I do collect. My first cards were from 1985, but seriously began in 1986. My dad joined me soon after (when he learned of their value). It became our greatest bonding hobby. My personal collection is mostly of my favorite team, the Cincinnati Reds. I also collect local players from where I grew up/lived (Indiana). Gil Hodges and Don Mattingly are particular favorites.
What are some of your favorite baseball card sets and designs?
There are so many! I love Topps 1954, 1962, 1972, 1985, and 2011. Kudos to 1984 Donruss. Upper Deck almost always delivered.
Who are some of your favorite players to create cards of?
I am an equal opportunity creator. Stars are fun, but an odd story is best. Like in 1977 when Dave Kingman played for four teams in a season (one of which was the Yankees). I started with the 1978 design for rookies and placed a picture of each of Kingman’s teams in the quadrants (plus ’78’s team names). Lee Mazzilli did a similar thing in 1982.
In looking at the history of the Yankees, or baseball in general, what person or event would you like to see a book written about?
Regarding the Yankees, the period of 1965-1975 would interest me most. There was so much talent, yet nothing could get them back into the playoffs. The end of Ford and Mantle’s careers, Munson and Nettles, the rise Steinbrenner, Dick Williams almost coming on board, Billy Martin (part 1)…a book about HOW a team rebuilds is sometimes more important than basking in all the light those 27 trophies make 🙂
In the book and the movie The Natural, the main character wants nothing more than to walk down the street and have people say, “There goes Roy Hobbs, the best there ever was.” Who was the best baseball player you ever saw?
In person, seeing Sammy Sosa (1993,1996) was impressive, but he wasn’t the best. On TV, I would never miss a chance to see Tony Gwynn. He could hit it anywhere he wanted – amazing.
Our final question is really just a collection of short answers…
What was your favorite baseball team growing up?
Who was your favorite player?
Pete Rose. Despite his many flaws, he was amazing ON the field.
What is your most prized collectible?
I should say three Pete Rose autographs I acquired at a show in 1988. But the same day, my sister stalked Tony Perez to the bathroom. When he came out, he was amused by her actions and signed a piece of paper for free.

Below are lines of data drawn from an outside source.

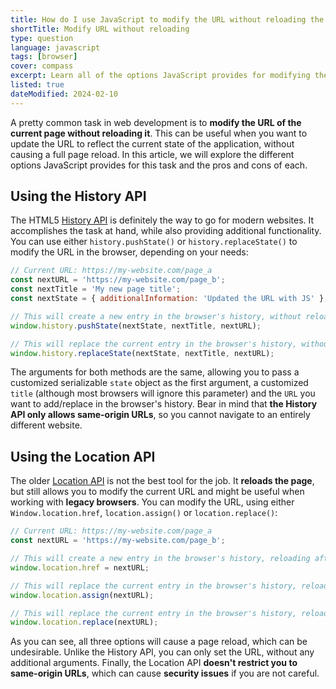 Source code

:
 ```yaml
---
title: How do I use JavaScript to modify the URL without reloading the page?
shortTitle: Modify URL without reloading
type: question
language: javascript
tags: [browser]
cover: compass
excerpt: Learn all of the options JavaScript provides for modifying the URL of the current page in the browser without reloading the page.
listed: true
dateModified: 2024-02-10
---
```


A pretty common task in web development is to **modify the URL of the current page without reloading it**. This can be useful when you want to update the URL to reflect the current state of the application, without causing a full page reload. In this article, we will explore the different options JavaScript provides for this task and the pros and cons of each.

## Using the History API

The HTML5 [History API](https://developer.mozilla.org/en-US/docs/Web/API/History_API) is definitely the way to go for modern websites. It accomplishes the task at hand, while also providing additional functionality. You can use either `history.pushState()` or `history.replaceState()` to modify the URL in the browser, depending on your needs:

```js
// Current URL: https://my-website.com/page_a
const nextURL = 'https://my-website.com/page_b';
const nextTitle = 'My new page title';
const nextState = { additionalInformation: 'Updated the URL with JS' };

// This will create a new entry in the browser's history, without reloading
window.history.pushState(nextState, nextTitle, nextURL);

// This will replace the current entry in the browser's history, without reloading
window.history.replaceState(nextState, nextTitle, nextURL);
```

The arguments for both methods are the same, allowing you to pass a customized serializable `state` object as the first argument, a customized `title` (although most browsers will ignore this parameter) and the `URL` you want to add/replace in the browser's history. Bear in mind that **the History API only allows same-origin URLs**, so you cannot navigate to an entirely different website.

## Using the Location API

The older [Location API](https://developer.mozilla.org/en-US/docs/Web/API/Location) is not the best tool for the job. It **reloads the page**, but still allows you to modify the current URL and might be useful when working with **legacy browsers**. You can modify the URL, using either `Window.location.href`, `location.assign()` or `location.replace()`:

```js
// Current URL: https://my-website.com/page_a
const nextURL = 'https://my-website.com/page_b';

// This will create a new entry in the browser's history, reloading afterwards
window.location.href = nextURL;

// This will replace the current entry in the browser's history, reloading afterwards
window.location.assign(nextURL);

// This will replace the current entry in the browser's history, reloading afterwards
window.location.replace(nextURL);
```

As you can see, all three options will cause a page reload, which can be undesirable. Unlike the History API, you can only set the URL, without any additional arguments. Finally, the Location API **doesn't restrict you to same-origin URLs**, which can cause **security issues** if you are not careful.
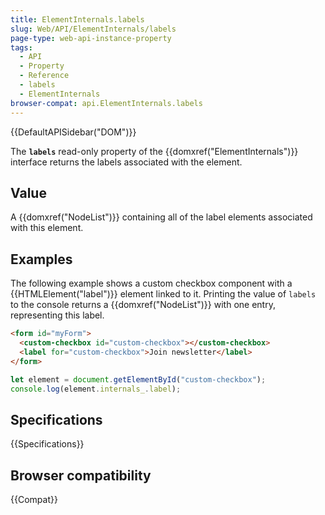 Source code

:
 ```yaml
---
title: ElementInternals.labels
slug: Web/API/ElementInternals/labels
page-type: web-api-instance-property
tags:
  - API
  - Property
  - Reference
  - labels
  - ElementInternals
browser-compat: api.ElementInternals.labels
---
```

{{DefaultAPISidebar("DOM")}}

The **`labels`** read-only property of the {{domxref("ElementInternals")}} interface returns the labels associated with the element.

## Value

A {{domxref("NodeList")}} containing all of the label elements associated with this element.

## Examples

The following example shows a custom checkbox component with a {{HTMLElement("label")}} element linked to it.
Printing the value of `labels` to the console returns a {{domxref("NodeList")}} with one entry, representing this label.

```html
<form id="myForm">
  <custom-checkbox id="custom-checkbox"></custom-checkbox>
  <label for="custom-checkbox">Join newsletter</label>
</form>
```

```js
let element = document.getElementById("custom-checkbox");
console.log(element.internals_.label);
```

## Specifications

{{Specifications}}

## Browser compatibility

{{Compat}}
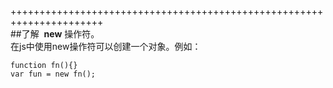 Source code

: ++++++++++++++++++++++++++++++++++++++++++++++++++++++++++++++++++++++  
##了解  **new**  操作符。  
在js中使用new操作符可以创建一个对象。例如：  
```
function fn(){}
var fun = new fn();
```
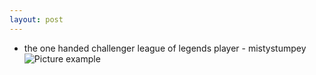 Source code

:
```yaml
---
layout: post
---
```


- the one handed challenger league of legends player - mistystumpey
![Picture example](https://pbs.twimg.com/media/DS5tPhHXkAAEb29.jpg)
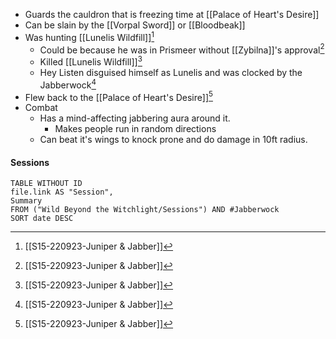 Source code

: - Guards the cauldron that is freezing time at [[Palace of Heart's Desire]]
- Can be slain by the [[Vorpal Sword]] or [[Bloodbeak]]
- Was hunting [[Lunelis Wildfill]][^S15]
	- Could be because he was in Prismeer without [[Zybilna]]'s approval[^S15]
	- Killed [[Lunelis Wildfill]][^S15]
	- Hey Listen disguised himself as Lunelis and was clocked by the Jabberwock[^S15]
- Flew back to the [[Palace of Heart's Desire]][^S15]
- Combat
	- Has a mind-affecting jabbering aura around it.
		- Makes people run in random directions
	- Can beat it's wings to knock prone and do damage in 10ft radius.


#### Sessions
```dataview
TABLE WITHOUT ID
file.link AS "Session",
Summary
FROM ("Wild Beyond the Witchlight/Sessions") AND #Jabberwock 
SORT date DESC

```

[^S15]: [[S15-220923-Juniper & Jabber]]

Who is your favorite musical group or artist?
The Beatles. This is probably a boring answer for some, but they are the greatest. Followed by Bob Dylan, the Rolling Stones, James Taylor, and Bruce Springsteen.
What is your favorite food (if it is pizza, what is your favorite pizza restaurant)?
Salsa (and chips loaded with salsa). Greek gyros are second.
Please share anything else you’d like with our audience –
Custom Cards OTD in Baseball is a just-for-fun account meant to highlight a historic event in baseball through uniquely designed cards. Sometimes people ask for specific creations, and I am always open to attempting a request.